"The notion that you can broach varieties in family arrangements and tallk about every stage of family formation, without being worried about towing a particular political or social line, is growing, and that's showing up in movies that are not super serious but are sociologically revealing," said Ann Hulbert, author of "Raising America: Experts, Parents, and a Century of Advice About Children." "Certainly fertility, which was a topic that people didn't discuss very openly 20 years ago, is now a subject that's out there for people to compare experiences."
But while unconventional families and fertility are fair game, mainstream movies still shy away from in-depth discussion of abortion (not so in independent and foreign films -- Romania's "4 Months, 3 Weeks and 2 Days" won the top prize at the 2007 Cannes Film Festival).
"Knocked Up" didn't even utter the word (it was referred to in euphemism -- "rhymes with 'shmashmortion"). "Juno" allowed Page's character into the Planned Parenthood clinic but had her running out minutes later, freaked out and resolved to keep her baby.

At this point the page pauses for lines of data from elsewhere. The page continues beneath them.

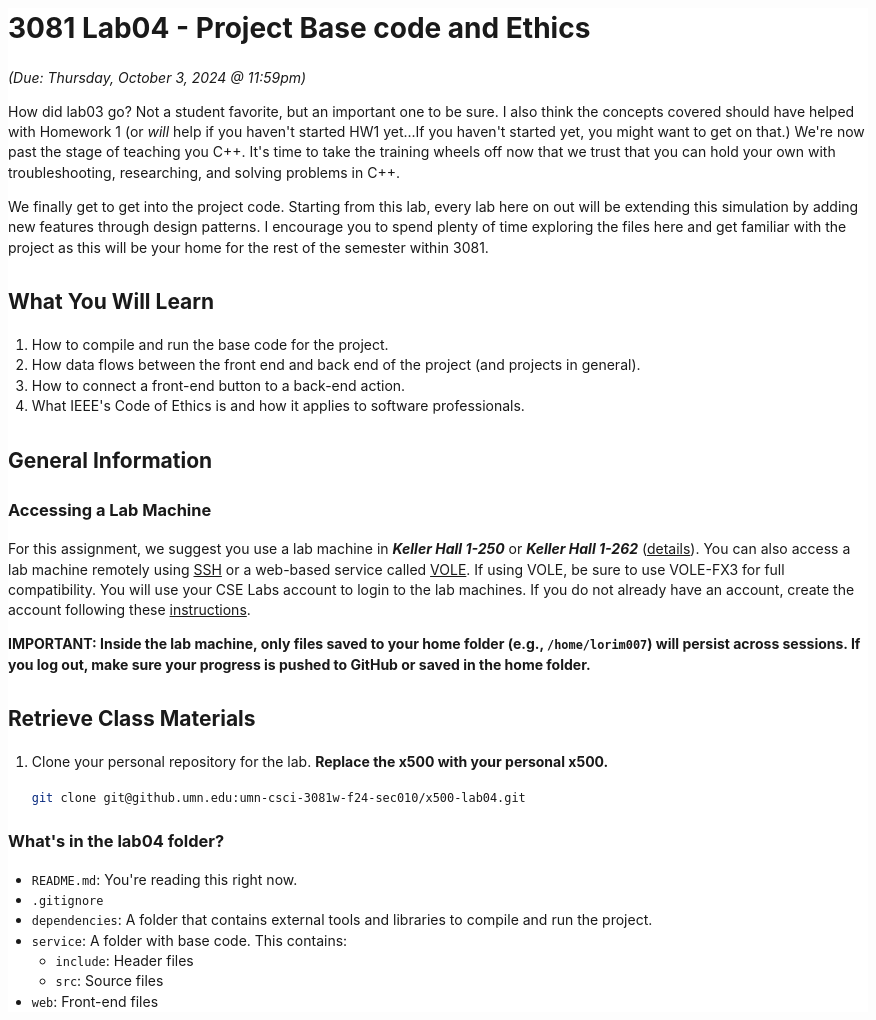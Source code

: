 # 3081 Lab04 - Project Base code and Ethics
_(Due: Thursday, October 3, 2024 @ 11:59pm)_

How did lab03 go? Not a student favorite, but an important one to be sure. I also think the concepts covered should have helped with Homework 1 (or *will* help if you haven't started HW1 yet...If you haven't started yet, you might want to get on that.) We're now past the stage of teaching you C++. It's time to take the training wheels off now that we trust that you can hold your own with troubleshooting, researching, and solving problems in C++. 

We finally get to get into the project code. Starting from this lab, every lab here on out will be extending this simulation by adding new features through design patterns. I encourage you to spend plenty of time exploring the files here and get familiar with the project as this will be your home for the rest of the semester within 3081.

## What You Will Learn

1. How to compile and run the base code for the project.
2. How data flows between the front end and back end of the project (and projects in general).
3. How to connect a front-end button to a back-end action.
4. What IEEE's Code of Ethics is and how it applies to software professionals.

## General Information

### Accessing a Lab Machine

For this assignment, we suggest you use a lab machine in ***Keller Hall 1-250*** or ***Keller Hall 1-262*** ([details](https://cse.umn.edu/cseit/classrooms-labs#cselabs)). You can also access a lab machine remotely using [SSH](https://github.umn.edu/umn-csci-3081w-f24-sec010/FAQ/blob/main/SSH/README.md) or a web-based service called [VOLE](https://github.umn.edu/umn-csci-3081w-f24-sec010/FAQ/blob/main/VOLE/README.md). If using VOLE, be sure to use VOLE-FX3 for full compatibility.  You will use your CSE Labs account to login to the lab machines. If you do not already have an account, create the account following these [instructions](https://wwws.cs.umn.edu/account-management).


**IMPORTANT: Inside the lab machine, only files saved to your home folder (e.g., `/home/lorim007`) will persist across sessions. If you log out, make sure your progress is pushed to GitHub or saved in the home folder.**

## Retrieve Class Materials

1. Clone your personal repository for the lab. **Replace the x500 with your personal x500.**
    ```bash
    git clone git@github.umn.edu:umn-csci-3081w-f24-sec010/x500-lab04.git
    ```
### What's in the lab04 folder?

<ul>
  <li>  <code>README.md</code>: You're reading this right now.
  <li>  <code>.gitignore</code>
  <li>  <code>dependencies</code>: A folder that contains external tools and libraries to compile and run the project.
  <li>  <code>service</code>: A folder with base code.  This contains:
    <ul>
      <li>  <code>include</code>: Header files
      <li>  <code>src</code>: Source files
    </ul>
  <li>  <code>web</code>: Front-end files
</ul>
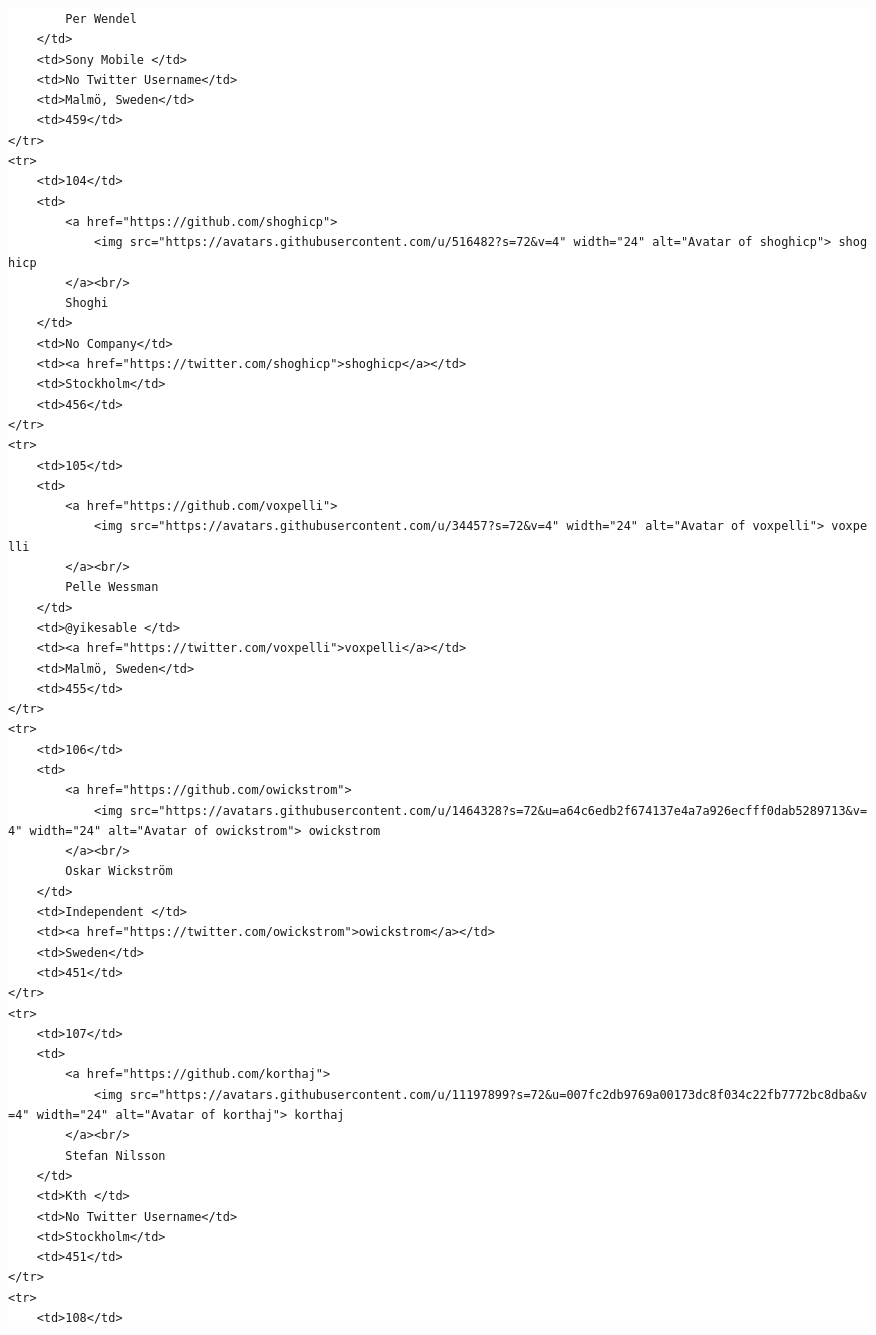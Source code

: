 			Per Wendel
		</td>
		<td>Sony Mobile </td>
		<td>No Twitter Username</td>
		<td>Malmö, Sweden</td>
		<td>459</td>
	</tr>
	<tr>
		<td>104</td>
		<td>
			<a href="https://github.com/shoghicp">
				<img src="https://avatars.githubusercontent.com/u/516482?s=72&v=4" width="24" alt="Avatar of shoghicp"> shoghicp
			</a><br/>
			Shoghi
		</td>
		<td>No Company</td>
		<td><a href="https://twitter.com/shoghicp">shoghicp</a></td>
		<td>Stockholm</td>
		<td>456</td>
	</tr>
	<tr>
		<td>105</td>
		<td>
			<a href="https://github.com/voxpelli">
				<img src="https://avatars.githubusercontent.com/u/34457?s=72&v=4" width="24" alt="Avatar of voxpelli"> voxpelli
			</a><br/>
			Pelle Wessman
		</td>
		<td>@yikesable </td>
		<td><a href="https://twitter.com/voxpelli">voxpelli</a></td>
		<td>Malmö, Sweden</td>
		<td>455</td>
	</tr>
	<tr>
		<td>106</td>
		<td>
			<a href="https://github.com/owickstrom">
				<img src="https://avatars.githubusercontent.com/u/1464328?s=72&u=a64c6edb2f674137e4a7a926ecfff0dab5289713&v=4" width="24" alt="Avatar of owickstrom"> owickstrom
			</a><br/>
			Oskar Wickström
		</td>
		<td>Independent </td>
		<td><a href="https://twitter.com/owickstrom">owickstrom</a></td>
		<td>Sweden</td>
		<td>451</td>
	</tr>
	<tr>
		<td>107</td>
		<td>
			<a href="https://github.com/korthaj">
				<img src="https://avatars.githubusercontent.com/u/11197899?s=72&u=007fc2db9769a00173dc8f034c22fb7772bc8dba&v=4" width="24" alt="Avatar of korthaj"> korthaj
			</a><br/>
			Stefan Nilsson
		</td>
		<td>Kth </td>
		<td>No Twitter Username</td>
		<td>Stockholm</td>
		<td>451</td>
	</tr>
	<tr>
		<td>108</td>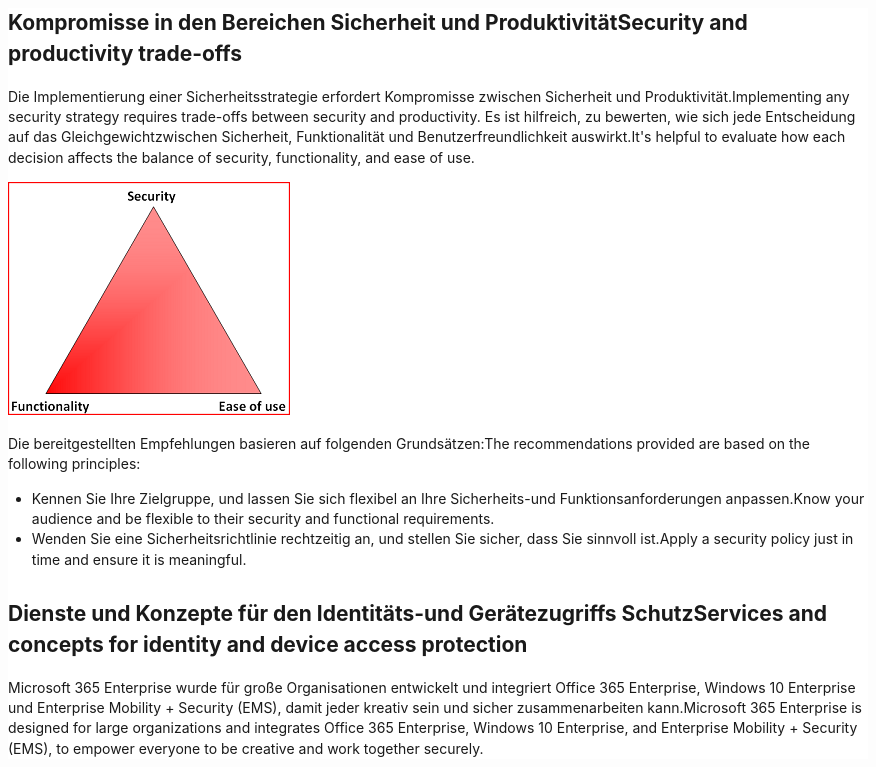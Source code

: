 ## <a name="security-and-productivity-trade-offs"></a><span data-ttu-id="38067-151">Kompromisse in den Bereichen Sicherheit und Produktivität</span><span class="sxs-lookup"><span data-stu-id="38067-151">Security and productivity trade-offs</span></span>

<span data-ttu-id="38067-152">Die Implementierung einer Sicherheitsstrategie erfordert Kompromisse zwischen Sicherheit und Produktivität.</span><span class="sxs-lookup"><span data-stu-id="38067-152">Implementing any security strategy requires trade-offs between security and productivity.</span></span> <span data-ttu-id="38067-153">Es ist hilfreich, zu bewerten, wie sich jede Entscheidung auf das Gleichgewichtzwischen Sicherheit, Funktionalität und Benutzerfreundlichkeit auswirkt.</span><span class="sxs-lookup"><span data-stu-id="38067-153">It's helpful to evaluate how each decision affects the balance of security, functionality, and ease of use.</span></span>

![Security Triad Balancing Sicherheit, Funktionalität und Benutzerfreundlichkeit.](media/policies-configurations/security-triad.png)

<span data-ttu-id="38067-155">Die bereitgestellten Empfehlungen basieren auf folgenden Grundsätzen:</span><span class="sxs-lookup"><span data-stu-id="38067-155">The recommendations provided are based on the following principles:</span></span>

- <span data-ttu-id="38067-156">Kennen Sie Ihre Zielgruppe, und lassen Sie sich flexibel an Ihre Sicherheits-und Funktionsanforderungen anpassen.</span><span class="sxs-lookup"><span data-stu-id="38067-156">Know your audience and be flexible to their security and functional requirements.</span></span>
- <span data-ttu-id="38067-157">Wenden Sie eine Sicherheitsrichtlinie rechtzeitig an, und stellen Sie sicher, dass Sie sinnvoll ist.</span><span class="sxs-lookup"><span data-stu-id="38067-157">Apply a security policy just in time and ensure it is meaningful.</span></span>

## <a name="services-and-concepts-for-identity-and-device-access-protection"></a><span data-ttu-id="38067-158">Dienste und Konzepte für den Identitäts-und Gerätezugriffs Schutz</span><span class="sxs-lookup"><span data-stu-id="38067-158">Services and concepts for identity and device access protection</span></span>

<span data-ttu-id="38067-159">Microsoft 365 Enterprise wurde für große Organisationen entwickelt und integriert Office 365 Enterprise, Windows 10 Enterprise und Enterprise Mobility + Security (EMS), damit jeder kreativ sein und sicher zusammenarbeiten kann.</span><span class="sxs-lookup"><span data-stu-id="38067-159">Microsoft 365 Enterprise is designed for large organizations and integrates Office 365 Enterprise, Windows 10 Enterprise, and Enterprise Mobility + Security (EMS), to empower everyone to be creative and work together securely.</span></span>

"I still think abortion, even in the medical world, is a quieter subject," said Momlogic.com pediatrician Dr. Cara Natterson. "When I talk to young parents with newborns, they're very quick to tell me their fertility history, but they're not nearly as vocal about their abortion history ... maybe because it's not relevant, but maybe also because there are social taboos."
While Hollywood has opened up to exploring the nuances and nitty-gritty of new-motherhood since the days of "Junior," the 1994 flop that saw Arnold Schwarzenegger turn from terminator into baby incubator, Natterson said there's still too much space between the big screen and reality when it comes to the portrayal of sex and its outcomes.
"The one place that kids are left uneducated is the emotional intensity of sex and sexually charged relationships early in life. It's still glorified, it's still romanticized, and it's such a big piece that's missing in the conversation with kids about why you should wait to have sex," Natterson added. "I'd love to see that addressed, in some way, by the film industry."
Just a guess, but a Lindsay Lohan movie is probably not where that discussion will take place.